Disadvantages of e-books

However, e-book could attract the eyes of the netizens; still it is far away to overtake the smooth flexible conventional paper-based book because of some common pitfalls. Screen glare and eyestrain are a serious concern for many potential users of e-book technology. The display resolution of computer screens and electronic devices is considerably less than the print quality produced by a printing press. This problem has been recognized by the groups developing e-book readers.


Reading from a computer does not appear to work very well for many people, in particular when reading long texts. Various surveys showed that when reading from a computer, most people would prefer to print out material and read it. It appears that many people prefer to use on-line to browse, scan articles and see if they want to read them. If so they either print the article if that is convenient or buy the book. One of the disadvantages of e-books is that reading from a computer lacks the familiarity and comfort of reading from a book. The computer is fine for e-mail and browsing but there is something about curling up on a comfortable chair with a book that lap-top and hand-helds simply fail to match.


The usability of the e-books does not yet approach that of paper books. A paper book can be opened and flipped through, while an electronic text is more difficult to navigate. This disadvantage is recognized by the manufacturers of e-books. In an effort to overcome these problems, the e-book reader is copying many of the characteristics of books just as Gutenberg did when he began printing with movable metal type. He made print look just like the manuscript books that had been created by scribes.


A disadvantage of e-books for reading fiction is that the World Wide Web has made the use of electronic information very different in character from that in a paper book. People are accustomed to using electronic forms to look up information on computers, rather than taking the journey into other worlds that a good fiction book will do. When reading a printed fiction book, the reader chooses to leave reality for a while but when using e-books, there is still the element of having to control the electronic equipment. Another disadvantage of electronic books is that they all require hardware for viewing. Unless the hardware, Internet connection or battery power that is required by an e-book reader is readily available, then its electronic documents are useless.

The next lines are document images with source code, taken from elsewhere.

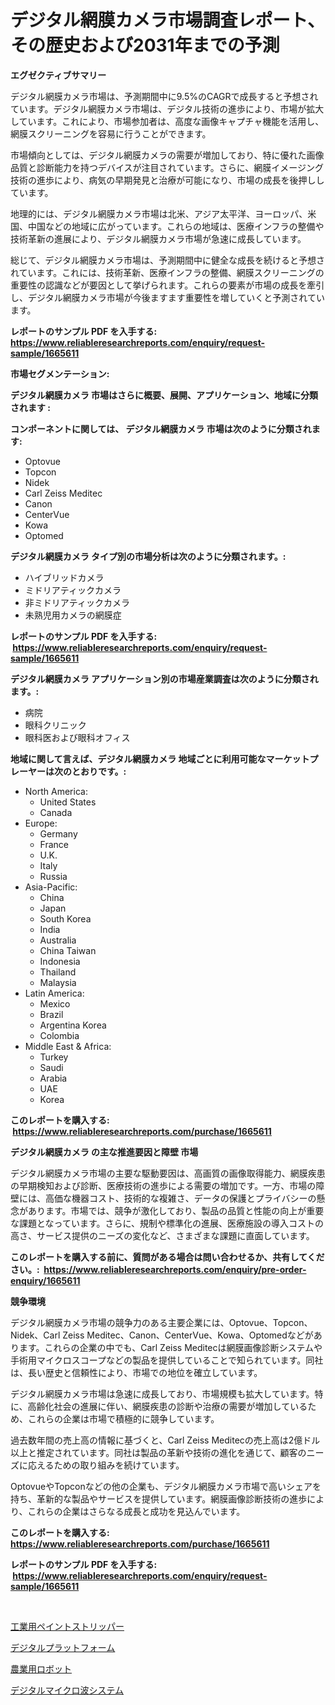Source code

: <p><h1>デジタル網膜カメラ市場調査レポート、その歴史および2031年までの予測</h1></p><p><strong>エグゼクティブサマリー</strong></p>
<p><p>デジタル網膜カメラ市場は、予測期間中に9.5%のCAGRで成長すると予想されています。デジタル網膜カメラ市場は、デジタル技術の進歩により、市場が拡大しています。これにより、市場参加者は、高度な画像キャプチャ機能を活用し、網膜スクリーニングを容易に行うことができます。</p><p>市場傾向としては、デジタル網膜カメラの需要が増加しており、特に優れた画像品質と診断能力を持つデバイスが注目されています。さらに、網膜イメージング技術の進歩により、病気の早期発見と治療が可能になり、市場の成長を後押ししています。</p><p>地理的には、デジタル網膜カメラ市場は北米、アジア太平洋、ヨーロッパ、米国、中国などの地域に広がっています。これらの地域は、医療インフラの整備や技術革新の進展により、デジタル網膜カメラ市場が急速に成長しています。</p><p>総じて、デジタル網膜カメラ市場は、予測期間中に健全な成長を続けると予想されています。これには、技術革新、医療インフラの整備、網膜スクリーニングの重要性の認識などが要因として挙げられます。これらの要素が市場の成長を牽引し、デジタル網膜カメラ市場が今後ますます重要性を増していくと予測されています。</p></p>
<p><strong>レポートのサンプル PDF を入手する: <a href="https://www.reliableresearchreports.com/enquiry/request-sample/1665611">https://www.reliableresearchreports.com/enquiry/request-sample/1665611</a></strong></p>
<p><strong>市場セグメンテーション:</strong></p>
<p><strong> デジタル網膜カメラ 市場はさらに概要、展開、アプリケーション、地域に分類されます :</strong></p>
<p><strong>コンポーネントに関しては、 デジタル網膜カメラ 市場は次のように分類されます: &nbsp;</strong></p>
<p><ul><li>Optovue</li><li>Topcon</li><li>Nidek</li><li>Carl Zeiss Meditec</li><li>Canon</li><li>CenterVue</li><li>Kowa</li><li>Optomed</li></ul></p>
<p><strong> デジタル網膜カメラ タイプ別の市場分析は次のように分類されます。:</strong></p>
<p><ul><li>ハイブリッドカメラ</li><li>ミドリアティックカメラ</li><li>非ミドリアティックカメラ</li><li>未熟児用カメラの網膜症</li></ul></p>
<p><strong>レポートのサンプル PDF を入手する: &nbsp;<a href="https://www.reliableresearchreports.com/enquiry/request-sample/1665611">https://www.reliableresearchreports.com/enquiry/request-sample/1665611</a></strong></p>
<p><strong> デジタル網膜カメラ アプリケーション別の市場産業調査は次のように分類されます。:</strong></p>
<p><ul><li>病院</li><li>眼科クリニック</li><li>眼科医および眼科オフィス</li></ul></p>
<p><strong>地域に関して言えば、デジタル網膜カメラ 地域ごとに利用可能なマーケットプレーヤーは次のとおりです。:</strong></p>
<p><ul>
    <li>
        North America:
        <ul>
            <li>United States</li>
            <li>Canada</li>
        </ul>
    </li>
    <li>
        Europe:
        <ul>
            <li>Germany</li>
            <li>France</li>
            <li>U.K.</li>
            <li>Italy</li>
            <li>Russia</li>
        </ul>
    </li>
    <li>
        Asia-Pacific:
        <ul>
            <li>China</li>
            <li>Japan</li>
            <li>South Korea</li>
            <li>India</li>
            <li>Australia</li>
            <li>China Taiwan</li>
            <li>Indonesia</li>
            <li>Thailand</li>
            <li>Malaysia</li>
        </ul>
    </li>
    <li>
        Latin America:
        <ul>
            <li>Mexico</li>
            <li>Brazil</li>
            <li>Argentina Korea</li>
            <li>Colombia</li>
        </ul>
    </li>
    <li>
        Middle East & Africa:
        <ul>
            <li>Turkey</li>
            <li>Saudi</li>
            <li>Arabia</li>
            <li>UAE</li>
            <li>Korea</li>
        </ul>
    </li>
    </ul></p>
<p><strong>このレポートを購入する: &nbsp;<a href="https://www.reliableresearchreports.com/purchase/1665611">https://www.reliableresearchreports.com/purchase/1665611</a></strong></p>
<p><strong>デジタル網膜カメラ の主な推進要因と障壁 市場</strong></p>
<p><p>デジタル網膜カメラ市場の主要な駆動要因は、高画質の画像取得能力、網膜疾患の早期検知および診断、医療技術の進歩による需要の増加です。一方、市場の障壁には、高価な機器コスト、技術的な複雑さ、データの保護とプライバシーの懸念があります。市場では、競争が激化しており、製品の品質と性能の向上が重要な課題となっています。さらに、規制や標準化の進展、医療施設の導入コストの高さ、サービス提供のニーズの変化など、さまざまな課題に直面しています。</p></p>
<p><strong>このレポートを購入する前に、質問がある場合は問い合わせるか、共有してください。:&nbsp; <a href="https://www.reliableresearchreports.com/enquiry/pre-order-enquiry/1665611">https://www.reliableresearchreports.com/enquiry/pre-order-enquiry/1665611</a></strong></p>
<p><strong>競争環境</strong></p>
<p><p>デジタル網膜カメラ市場の競争力のある主要企業には、Optovue、Topcon、Nidek、Carl Zeiss Meditec、Canon、CenterVue、Kowa、Optomedなどがあります。これらの企業の中でも、Carl Zeiss Meditecは網膜画像診断システムや手術用マイクロスコープなどの製品を提供していることで知られています。同社は、長い歴史と信頼性により、市場での地位を確立しています。</p><p>デジタル網膜カメラ市場は急速に成長しており、市場規模も拡大しています。特に、高齢化社会の進展に伴い、網膜疾患の診断や治療の需要が増加しているため、これらの企業は市場で積極的に競争しています。</p><p>過去数年間の売上高の情報に基づくと、Carl Zeiss Meditecの売上高は2億ドル以上と推定されています。同社は製品の革新や技術の進化を通じて、顧客のニーズに応えるための取り組みを続けています。</p><p>OptovueやTopconなどの他の企業も、デジタル網膜カメラ市場で高いシェアを持ち、革新的な製品やサービスを提供しています。網膜画像診断技術の進歩により、これらの企業はさらなる成長と成功を見込んでいます。</p></p>
<p><strong>このレポートを購入する: &nbsp; <a href="https://www.reliableresearchreports.com/purchase/1665611">https://www.reliableresearchreports.com/purchase/1665611</a></strong></p>
<p><strong>レポートのサンプル PDF を入手する: &nbsp;<a href="https://www.reliableresearchreports.com/enquiry/request-sample/1665611">https://www.reliableresearchreports.com/enquiry/request-sample/1665611</a></strong><strong></strong></p>
<p>&nbsp;</p>
<p><p><a href="https://medium.com/@wadeavis5656202/%E7%94%A3%E6%A5%AD%E7%94%A8%E3%83%9A%E3%82%A4%E3%83%B3%E3%83%88%E3%82%B9%E3%83%88%E3%83%AA%E3%83%83%E3%83%91%E3%83%BC%E5%B8%82%E5%A0%B4-%E5%B8%82%E5%A0%B4%E3%81%AEcagr-%E5%B8%82%E5%A0%B4%E3%81%AE%E3%83%88%E3%83%AC%E3%83%B3%E3%83%89-%E6%88%90%E9%95%B7%E6%88%A6%E7%95%A5%E3%81%AB%E9%96%A2%E3%81%99%E3%82%8B%E6%83%85%E5%A0%B1-d449e55cbe64">工業用ペイントストリッパー</a></p><p><a href="https://github.com/KaydenJohns1964/Market-Research-Report-List-1/blob/main/470359314841.md">デジタルプラットフォーム</a></p><p><a href="https://medium.com/@lewis15david/%E8%BE%B2%E6%A5%AD%E3%83%AD%E3%83%9C%E3%83%83%E3%83%88%E3%81%AE%E5%B8%82%E5%A0%B4%E8%AA%BF%E6%9F%BB%E3%83%AC%E3%83%9D%E3%83%BC%E3%83%88-%E3%81%9D%E3%81%AE%E6%AD%B4%E5%8F%B2%E3%81%A82031%E5%B9%B4%E3%81%BE%E3%81%A7%E3%81%AE%E4%BA%88%E6%B8%AC-85853b04b7fa">農業用ロボット</a></p><p><a href="https://github.com/marbadji/Market-Research-Report-List-1/blob/main/947259514840.md">デジタルマイクロ波システム</a></p></p>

A drawback to the acceptance of e-books is their unreliable life span. Paper has a much longer life span than most digital forms of storage. Because of the rapid development of new computer systems it is difficult to judge when the software or hardware will become outdated. A distinct handicap to the use of e-books is the fact that there is not a set standard for e-book readers at the moment


The Internet has provided a huge instant worldwide distribution of works without the restrictions that have traditionally been part of the publishing industry. Copyright issues could be considered a serious drawback to digital forms of publication. Methods of distribution of e-books have not yet been developed to match those of the printed book. There are still questions to be asked about whether the purchaser of the e-book owns it and can lend it to friends and whether the purchaser is able to take copies of pages of the e-book. Reliance on e-books for research has disadvantages for the learning of students. The ease of cutting and pasting information makes plagiarism common. Cheat sites that offer essays and reports are available and it is possible to copy or purchase finished essays. With the advent of the Internet, students do not think in the sequential logical way that is fostered by reading, instead they click away after reading approximately 700 words. The books that help shape culture will be neglected because of this inability to read long prose.


Despite the tremendous utility and popularity of printed books, there are many reasons why we should now consider a partial shift away from the use of conventional paper-based books towards the greater use of publications that are based on the use of electronic media. Because of the rapidly emerging era of digital information and communications technologies, five basic issues can be taken into consideration; first, the problems associated with the ever increasing publication rate of both paper-based and electronic documents; second, the limitations imposed by the rates at which humans can read text-based material; third, the implications of 'media competition'; fourth, the speed and accuracy with which electronic material can be accessed; and fifth, the ways in which electronic material can be re-organized in dynamic ways in order to achieve more flexible presentation and access. Bearing in mind the five points raised above, it is becoming increasingly apparent that new ways of publishing books are needed. These new techniques should allow the flexible flow of information across different media forms in a dynamic way - to suit an individual's needs of the moment.


Information, thoughts, and ideas are useful whether they are presented on paper or by some other means. Methods of printing, of distribution, and of sales are being transformed. New technologies do not erase the past, but build on it. Sometimes new technologies supplant old ones. But, in the case of books, it can’t happen. Because of its unique characteristics, the printed book will not disappear. However it would appear that once the e-book has the readability, usability and other features of a printed book, and then it will be successful, particularly with new generations of readers who have grown up familiar with computers. In the future we will therefore need a comprehensive 'media strategy' which allows information to be moved from one medium to another as the needs of its users change.